Logical and physical data modeling are essential components of every organization’s enterprise data architecture and should form the foundation of every database design. Standard techniques for logical and physical data modeling enable consistent development and usability.
Even though the concept of data modeling has been around for a long time, in many organizations it is interpreted differently. A data model is a set of data specifications and related diagrams that reflect data requirements and designs. Generally, conceptual data modeling and logical data modeling are requirements analysis activities, while physical data modeling is a design activity. All are parts of an enterprise data model.
The Logical Data Model refers to a higher level of data – the business data. Once the business data requirements are known and modeled in a logical data model, the physical data model and database design can proceed. However, if there is no clear understanding of the business requirements all the design and implementation work in the world will not result in a good quality application.

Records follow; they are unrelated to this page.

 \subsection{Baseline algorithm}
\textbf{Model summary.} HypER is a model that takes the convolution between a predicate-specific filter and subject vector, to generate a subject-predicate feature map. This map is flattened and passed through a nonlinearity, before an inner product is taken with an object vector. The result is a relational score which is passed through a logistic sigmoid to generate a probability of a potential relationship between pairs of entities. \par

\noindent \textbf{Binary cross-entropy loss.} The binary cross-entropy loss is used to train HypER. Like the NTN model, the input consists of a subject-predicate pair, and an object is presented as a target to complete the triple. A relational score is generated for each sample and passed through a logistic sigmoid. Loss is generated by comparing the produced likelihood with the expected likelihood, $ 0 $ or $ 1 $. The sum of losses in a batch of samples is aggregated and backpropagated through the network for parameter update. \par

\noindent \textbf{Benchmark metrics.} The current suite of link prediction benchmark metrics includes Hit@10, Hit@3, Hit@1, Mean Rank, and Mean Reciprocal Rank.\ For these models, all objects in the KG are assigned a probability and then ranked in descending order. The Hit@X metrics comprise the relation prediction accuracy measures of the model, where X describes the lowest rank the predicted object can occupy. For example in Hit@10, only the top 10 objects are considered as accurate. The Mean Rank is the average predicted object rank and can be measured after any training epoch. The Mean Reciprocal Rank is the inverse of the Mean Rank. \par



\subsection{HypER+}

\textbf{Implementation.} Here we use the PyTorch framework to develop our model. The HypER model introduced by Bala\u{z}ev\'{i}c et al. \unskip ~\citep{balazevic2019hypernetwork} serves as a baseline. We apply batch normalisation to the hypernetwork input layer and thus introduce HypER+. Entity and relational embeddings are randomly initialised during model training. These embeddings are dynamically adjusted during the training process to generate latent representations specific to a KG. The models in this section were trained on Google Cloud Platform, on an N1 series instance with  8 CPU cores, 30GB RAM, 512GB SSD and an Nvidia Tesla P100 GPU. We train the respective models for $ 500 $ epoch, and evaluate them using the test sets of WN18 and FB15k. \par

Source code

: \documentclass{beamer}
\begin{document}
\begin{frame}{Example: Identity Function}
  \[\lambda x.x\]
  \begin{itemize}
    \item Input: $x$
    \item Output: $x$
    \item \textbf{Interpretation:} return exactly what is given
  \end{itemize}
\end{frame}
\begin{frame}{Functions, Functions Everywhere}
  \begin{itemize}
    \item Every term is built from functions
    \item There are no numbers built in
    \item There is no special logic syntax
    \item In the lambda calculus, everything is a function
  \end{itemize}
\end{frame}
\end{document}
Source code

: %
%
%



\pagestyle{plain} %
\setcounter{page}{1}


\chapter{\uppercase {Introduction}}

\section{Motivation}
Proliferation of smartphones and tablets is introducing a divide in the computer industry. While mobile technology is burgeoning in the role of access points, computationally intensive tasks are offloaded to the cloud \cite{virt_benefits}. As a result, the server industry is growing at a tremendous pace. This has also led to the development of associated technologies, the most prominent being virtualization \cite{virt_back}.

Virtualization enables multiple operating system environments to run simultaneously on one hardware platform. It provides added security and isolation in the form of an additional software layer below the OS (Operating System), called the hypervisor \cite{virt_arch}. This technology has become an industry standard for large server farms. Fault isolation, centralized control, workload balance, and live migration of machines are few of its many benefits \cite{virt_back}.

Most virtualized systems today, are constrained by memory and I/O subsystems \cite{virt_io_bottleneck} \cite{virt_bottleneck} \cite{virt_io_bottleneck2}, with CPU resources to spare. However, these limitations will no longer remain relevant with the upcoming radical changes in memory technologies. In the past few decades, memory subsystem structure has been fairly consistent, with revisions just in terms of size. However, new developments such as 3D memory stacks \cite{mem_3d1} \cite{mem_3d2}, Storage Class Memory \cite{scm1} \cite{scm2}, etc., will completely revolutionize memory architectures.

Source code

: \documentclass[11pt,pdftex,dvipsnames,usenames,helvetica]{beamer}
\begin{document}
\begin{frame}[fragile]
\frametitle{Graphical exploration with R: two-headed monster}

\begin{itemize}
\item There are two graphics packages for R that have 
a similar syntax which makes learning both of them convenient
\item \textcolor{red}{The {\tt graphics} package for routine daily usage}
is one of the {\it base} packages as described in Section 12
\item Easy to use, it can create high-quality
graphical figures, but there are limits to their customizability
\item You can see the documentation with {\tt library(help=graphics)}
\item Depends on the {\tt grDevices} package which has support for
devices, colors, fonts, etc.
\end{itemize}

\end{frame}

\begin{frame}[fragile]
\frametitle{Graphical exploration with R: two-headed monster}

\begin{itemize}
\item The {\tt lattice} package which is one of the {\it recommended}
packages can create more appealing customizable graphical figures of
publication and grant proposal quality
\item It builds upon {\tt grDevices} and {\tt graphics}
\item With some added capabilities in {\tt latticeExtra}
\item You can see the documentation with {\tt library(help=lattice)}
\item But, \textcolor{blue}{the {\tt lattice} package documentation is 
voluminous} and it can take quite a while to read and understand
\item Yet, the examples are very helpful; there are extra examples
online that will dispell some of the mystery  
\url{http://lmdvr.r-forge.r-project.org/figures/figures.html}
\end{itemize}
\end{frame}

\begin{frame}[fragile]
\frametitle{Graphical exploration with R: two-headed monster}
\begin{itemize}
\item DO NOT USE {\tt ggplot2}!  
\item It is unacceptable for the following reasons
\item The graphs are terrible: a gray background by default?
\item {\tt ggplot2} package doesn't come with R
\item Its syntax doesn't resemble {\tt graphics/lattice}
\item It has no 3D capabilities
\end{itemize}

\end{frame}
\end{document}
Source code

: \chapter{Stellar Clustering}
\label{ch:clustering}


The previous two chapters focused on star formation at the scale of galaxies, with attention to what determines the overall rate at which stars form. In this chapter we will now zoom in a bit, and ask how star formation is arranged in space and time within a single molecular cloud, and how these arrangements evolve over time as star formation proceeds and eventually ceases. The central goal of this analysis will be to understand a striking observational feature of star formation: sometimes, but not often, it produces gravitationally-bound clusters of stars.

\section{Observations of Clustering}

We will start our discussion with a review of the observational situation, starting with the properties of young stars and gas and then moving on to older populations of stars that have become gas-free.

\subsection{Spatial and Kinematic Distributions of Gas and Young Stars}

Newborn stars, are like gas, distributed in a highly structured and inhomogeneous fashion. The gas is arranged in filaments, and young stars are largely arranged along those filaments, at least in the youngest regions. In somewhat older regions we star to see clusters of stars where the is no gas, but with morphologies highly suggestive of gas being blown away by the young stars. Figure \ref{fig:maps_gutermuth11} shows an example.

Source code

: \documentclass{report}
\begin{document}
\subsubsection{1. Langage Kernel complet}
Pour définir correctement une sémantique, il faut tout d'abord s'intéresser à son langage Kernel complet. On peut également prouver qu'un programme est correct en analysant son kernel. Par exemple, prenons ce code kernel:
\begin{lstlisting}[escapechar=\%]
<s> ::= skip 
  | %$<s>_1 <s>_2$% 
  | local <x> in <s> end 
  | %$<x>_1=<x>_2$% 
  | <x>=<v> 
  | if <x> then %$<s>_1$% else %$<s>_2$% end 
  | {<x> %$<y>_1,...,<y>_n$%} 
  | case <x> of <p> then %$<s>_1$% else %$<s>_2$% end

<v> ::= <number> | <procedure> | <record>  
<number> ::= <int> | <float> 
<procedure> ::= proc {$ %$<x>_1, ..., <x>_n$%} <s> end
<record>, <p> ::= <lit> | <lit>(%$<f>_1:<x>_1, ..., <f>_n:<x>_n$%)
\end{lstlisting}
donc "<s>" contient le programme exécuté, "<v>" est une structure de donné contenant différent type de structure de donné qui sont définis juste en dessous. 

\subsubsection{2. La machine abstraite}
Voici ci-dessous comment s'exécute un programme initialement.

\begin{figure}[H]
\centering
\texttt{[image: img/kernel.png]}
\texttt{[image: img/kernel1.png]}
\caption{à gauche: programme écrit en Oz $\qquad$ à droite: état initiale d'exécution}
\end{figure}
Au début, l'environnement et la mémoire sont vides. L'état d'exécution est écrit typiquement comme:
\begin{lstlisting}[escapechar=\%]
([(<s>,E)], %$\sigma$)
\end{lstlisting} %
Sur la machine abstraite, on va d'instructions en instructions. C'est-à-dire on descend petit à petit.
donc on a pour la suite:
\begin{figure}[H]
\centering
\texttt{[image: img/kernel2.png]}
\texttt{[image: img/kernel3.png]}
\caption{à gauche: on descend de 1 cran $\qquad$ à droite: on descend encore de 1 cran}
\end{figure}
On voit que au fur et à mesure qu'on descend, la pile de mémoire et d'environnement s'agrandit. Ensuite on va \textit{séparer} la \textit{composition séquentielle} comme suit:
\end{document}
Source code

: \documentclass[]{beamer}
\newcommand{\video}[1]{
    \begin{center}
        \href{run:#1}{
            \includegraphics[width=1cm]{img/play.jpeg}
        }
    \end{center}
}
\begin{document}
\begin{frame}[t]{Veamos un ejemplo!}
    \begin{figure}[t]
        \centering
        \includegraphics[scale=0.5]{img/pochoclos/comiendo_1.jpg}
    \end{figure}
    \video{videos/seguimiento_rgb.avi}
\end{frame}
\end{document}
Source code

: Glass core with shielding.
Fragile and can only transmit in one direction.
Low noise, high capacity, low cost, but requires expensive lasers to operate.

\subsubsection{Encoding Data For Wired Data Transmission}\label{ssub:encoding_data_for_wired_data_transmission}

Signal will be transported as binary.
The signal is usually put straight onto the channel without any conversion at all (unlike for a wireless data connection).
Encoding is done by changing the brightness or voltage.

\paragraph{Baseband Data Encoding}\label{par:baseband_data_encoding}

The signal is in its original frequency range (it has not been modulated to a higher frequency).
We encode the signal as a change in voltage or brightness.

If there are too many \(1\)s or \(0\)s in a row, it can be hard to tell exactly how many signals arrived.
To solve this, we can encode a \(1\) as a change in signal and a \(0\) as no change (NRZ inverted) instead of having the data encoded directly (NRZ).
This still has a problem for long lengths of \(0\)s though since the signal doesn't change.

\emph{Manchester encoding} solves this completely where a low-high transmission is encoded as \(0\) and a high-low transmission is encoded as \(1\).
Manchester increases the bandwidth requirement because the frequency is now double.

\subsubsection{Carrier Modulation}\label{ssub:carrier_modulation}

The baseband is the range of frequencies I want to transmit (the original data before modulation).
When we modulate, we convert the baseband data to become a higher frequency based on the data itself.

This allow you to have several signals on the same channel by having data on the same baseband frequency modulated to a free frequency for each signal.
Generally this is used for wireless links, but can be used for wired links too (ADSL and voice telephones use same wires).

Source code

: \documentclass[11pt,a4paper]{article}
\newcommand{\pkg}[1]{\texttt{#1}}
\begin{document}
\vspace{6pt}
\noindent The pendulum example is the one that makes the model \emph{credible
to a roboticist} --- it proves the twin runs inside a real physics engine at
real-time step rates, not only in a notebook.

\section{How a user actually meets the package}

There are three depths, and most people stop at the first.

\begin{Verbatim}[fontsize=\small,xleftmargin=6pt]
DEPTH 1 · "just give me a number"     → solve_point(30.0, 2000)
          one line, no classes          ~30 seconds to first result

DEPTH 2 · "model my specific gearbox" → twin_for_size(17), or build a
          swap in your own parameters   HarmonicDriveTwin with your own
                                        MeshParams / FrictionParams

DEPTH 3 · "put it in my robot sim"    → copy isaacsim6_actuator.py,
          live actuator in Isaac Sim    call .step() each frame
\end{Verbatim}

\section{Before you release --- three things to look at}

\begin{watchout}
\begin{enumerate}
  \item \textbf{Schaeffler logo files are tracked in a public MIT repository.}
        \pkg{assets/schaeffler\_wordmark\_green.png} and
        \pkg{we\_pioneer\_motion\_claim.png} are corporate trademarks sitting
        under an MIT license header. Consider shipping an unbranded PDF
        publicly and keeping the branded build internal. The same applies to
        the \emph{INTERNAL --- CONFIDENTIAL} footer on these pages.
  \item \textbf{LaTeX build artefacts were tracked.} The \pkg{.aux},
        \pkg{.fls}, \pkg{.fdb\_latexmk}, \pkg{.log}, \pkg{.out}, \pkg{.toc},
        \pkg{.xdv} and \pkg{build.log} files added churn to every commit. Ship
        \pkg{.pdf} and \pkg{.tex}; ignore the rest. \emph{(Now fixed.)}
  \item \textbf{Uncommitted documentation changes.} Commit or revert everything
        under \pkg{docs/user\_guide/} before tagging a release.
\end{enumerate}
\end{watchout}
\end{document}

Data is the most important part of any application or system. A good, strong, accurate data structure allows application developers to design any processing, user interface, reporting, or statistical analysis ever needed. The only things more important in developing application systems than a quality data structure are the business rules and requirements. The most elegant, highly technical system in the world will be abandoned if it does not meet business requirements. Therefore, logical data modeling combines the two most important components of application development: business requirements and quality data structure.
What is a logical data model?
A logical data model is a graphical representation of the information requirements of a business area; it is not a database.
The word logical is critical because it modifies the phrase data modeling to a more specific activity. A logical data model is independent of a physical, data storage device (database management system, file system, etc). This is the key concept of the logical data model. A logical data model must be independent of technology since technology changes so rapidly.
It is dangerous for application developers to continue to gather requirements with a specific technology in mind. The problem with legacy applications continues to grow and multiply in complexity. Applications should be as independent of technology as possible. Build a system that is independent of technology; isn’t this an oxymoron? Yes and No. There are components of an application that are linked intimately to the technology: the programs, the database management systems, and the screen components. There are also components of the system that can be technology independent: the logical data model, the logical process model, the business rules and other relevant business metadata. These components are connected to the business, not the technology.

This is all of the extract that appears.